Danúbia, de 29 anos, também não tinha ideia do risco que o fator sanguíneo representava para a pequena Heloisa. “Pra mim, tava tudo bem, fiquei muito triste quando recebi a notícia. Pode ter sido um erro médico quando tive minha primeira filha. [O procedimento] foi tranquilo, a equipe médica do Hospital Regional me atendeu superbem. Ela vai ter que nascer com 34 semanas. Quando a gente espera um filho, espera que ele venha com saúde. Se eu tivesse tomado a vacina, hoje não estaria aqui. Mas agradeço a Deus e aos médicos, porque deu tudo certo. É muito importante que eles façam o procedimento aqui, agora, mais bebês também poderão ser salvos”, avalia. Mais do que uma aplicação é necessária para recuperar a saúde da criança.
HRS se consolida como referência em gestão de alto risco
De acordo com Cintia Ramos, diretora-geral do Hospital Regional, com a realização de procedimentos como esse, a instituição — gerida pela Funeas (Fundação Estatal de Atenção em Saúde do Estado do Paraná) — se consolida como referência nos atendimentos de alta complexidade.

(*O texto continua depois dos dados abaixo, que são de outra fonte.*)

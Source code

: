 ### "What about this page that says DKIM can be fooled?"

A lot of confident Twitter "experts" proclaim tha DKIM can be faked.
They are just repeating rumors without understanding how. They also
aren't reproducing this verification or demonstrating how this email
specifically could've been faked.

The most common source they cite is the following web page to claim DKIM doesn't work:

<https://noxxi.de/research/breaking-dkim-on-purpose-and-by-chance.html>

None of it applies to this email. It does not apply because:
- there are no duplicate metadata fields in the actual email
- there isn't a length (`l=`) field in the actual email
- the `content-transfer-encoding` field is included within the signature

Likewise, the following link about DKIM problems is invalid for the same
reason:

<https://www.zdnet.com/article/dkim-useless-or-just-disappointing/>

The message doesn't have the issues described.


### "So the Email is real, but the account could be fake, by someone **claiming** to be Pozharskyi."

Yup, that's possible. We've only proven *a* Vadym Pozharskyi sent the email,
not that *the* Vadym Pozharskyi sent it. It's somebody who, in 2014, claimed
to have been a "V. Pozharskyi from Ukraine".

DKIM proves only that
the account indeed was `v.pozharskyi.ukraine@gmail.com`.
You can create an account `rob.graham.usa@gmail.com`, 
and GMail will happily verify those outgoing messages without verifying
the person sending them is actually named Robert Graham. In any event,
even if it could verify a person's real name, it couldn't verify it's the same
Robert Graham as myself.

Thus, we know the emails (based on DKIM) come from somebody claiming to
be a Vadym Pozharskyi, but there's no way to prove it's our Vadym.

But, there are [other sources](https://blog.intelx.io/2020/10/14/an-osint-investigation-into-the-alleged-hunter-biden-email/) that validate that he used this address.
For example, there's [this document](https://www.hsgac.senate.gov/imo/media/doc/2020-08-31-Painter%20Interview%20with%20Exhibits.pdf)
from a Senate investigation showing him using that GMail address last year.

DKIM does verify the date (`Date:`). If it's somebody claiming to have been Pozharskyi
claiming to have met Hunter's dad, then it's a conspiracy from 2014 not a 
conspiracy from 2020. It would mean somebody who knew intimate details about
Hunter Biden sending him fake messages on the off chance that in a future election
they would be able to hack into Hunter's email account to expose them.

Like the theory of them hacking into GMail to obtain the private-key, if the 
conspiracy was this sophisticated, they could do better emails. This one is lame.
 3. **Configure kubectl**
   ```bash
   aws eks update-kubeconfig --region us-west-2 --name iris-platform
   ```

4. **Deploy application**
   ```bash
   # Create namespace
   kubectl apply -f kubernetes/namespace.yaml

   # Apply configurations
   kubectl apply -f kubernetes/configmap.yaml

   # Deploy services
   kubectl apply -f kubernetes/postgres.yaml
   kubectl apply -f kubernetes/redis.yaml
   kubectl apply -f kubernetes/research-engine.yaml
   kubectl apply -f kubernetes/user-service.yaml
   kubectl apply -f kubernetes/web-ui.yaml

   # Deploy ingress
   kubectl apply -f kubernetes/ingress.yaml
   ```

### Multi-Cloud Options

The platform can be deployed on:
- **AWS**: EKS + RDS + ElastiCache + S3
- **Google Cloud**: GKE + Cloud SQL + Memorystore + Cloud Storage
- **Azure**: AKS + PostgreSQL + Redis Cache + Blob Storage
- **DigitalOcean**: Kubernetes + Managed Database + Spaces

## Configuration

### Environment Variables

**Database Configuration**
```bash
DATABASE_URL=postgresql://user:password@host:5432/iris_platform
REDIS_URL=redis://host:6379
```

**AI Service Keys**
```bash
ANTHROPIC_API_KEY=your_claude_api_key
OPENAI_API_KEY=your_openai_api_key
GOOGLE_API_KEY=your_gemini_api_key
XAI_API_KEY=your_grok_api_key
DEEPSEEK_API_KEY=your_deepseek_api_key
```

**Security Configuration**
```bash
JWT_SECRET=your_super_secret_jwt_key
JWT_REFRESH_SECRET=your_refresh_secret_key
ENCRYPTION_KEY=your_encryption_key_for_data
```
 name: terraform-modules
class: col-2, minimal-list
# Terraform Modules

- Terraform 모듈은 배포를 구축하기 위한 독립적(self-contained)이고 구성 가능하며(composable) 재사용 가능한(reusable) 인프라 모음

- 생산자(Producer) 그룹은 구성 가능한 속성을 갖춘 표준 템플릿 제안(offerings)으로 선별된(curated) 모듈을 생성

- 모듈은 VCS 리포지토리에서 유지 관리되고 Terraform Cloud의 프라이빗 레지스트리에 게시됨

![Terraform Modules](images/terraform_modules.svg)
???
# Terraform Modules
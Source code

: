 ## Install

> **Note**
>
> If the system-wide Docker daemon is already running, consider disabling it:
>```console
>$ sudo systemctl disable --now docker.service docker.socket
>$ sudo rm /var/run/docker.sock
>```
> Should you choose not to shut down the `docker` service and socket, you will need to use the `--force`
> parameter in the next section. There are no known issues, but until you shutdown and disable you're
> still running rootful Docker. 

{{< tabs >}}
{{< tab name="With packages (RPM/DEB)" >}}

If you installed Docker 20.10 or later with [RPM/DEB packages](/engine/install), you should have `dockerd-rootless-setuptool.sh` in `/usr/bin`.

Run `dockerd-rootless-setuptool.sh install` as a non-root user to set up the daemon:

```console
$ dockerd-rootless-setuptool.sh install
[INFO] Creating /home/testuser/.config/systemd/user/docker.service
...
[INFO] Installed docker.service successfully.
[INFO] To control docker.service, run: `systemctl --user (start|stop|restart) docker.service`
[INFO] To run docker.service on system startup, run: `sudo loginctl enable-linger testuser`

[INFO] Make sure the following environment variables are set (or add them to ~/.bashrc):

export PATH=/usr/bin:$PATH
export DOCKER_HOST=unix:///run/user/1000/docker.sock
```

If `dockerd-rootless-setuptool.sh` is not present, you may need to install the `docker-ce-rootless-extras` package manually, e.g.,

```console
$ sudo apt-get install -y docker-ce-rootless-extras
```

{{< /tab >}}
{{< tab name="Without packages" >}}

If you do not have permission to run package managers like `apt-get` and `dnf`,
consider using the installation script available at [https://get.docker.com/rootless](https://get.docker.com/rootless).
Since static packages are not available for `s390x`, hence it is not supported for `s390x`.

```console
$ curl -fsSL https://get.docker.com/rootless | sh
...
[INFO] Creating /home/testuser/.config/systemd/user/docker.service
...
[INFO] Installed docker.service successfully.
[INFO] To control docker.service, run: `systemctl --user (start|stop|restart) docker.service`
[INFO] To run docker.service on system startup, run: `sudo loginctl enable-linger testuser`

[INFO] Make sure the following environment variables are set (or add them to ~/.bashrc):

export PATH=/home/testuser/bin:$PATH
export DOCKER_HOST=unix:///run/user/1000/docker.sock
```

“São procedimentos como este que nos tornam uma referência para todo o Estado e uma retaguarda para nossas gestantes e nossas crianças. Vamos deixar de encaminhar para grandes centros, porque temos uma grande dificuldade de encaminhamentos. O êxito desses procedimentos nos deixa extremamente satisfeitos”, enfatizou.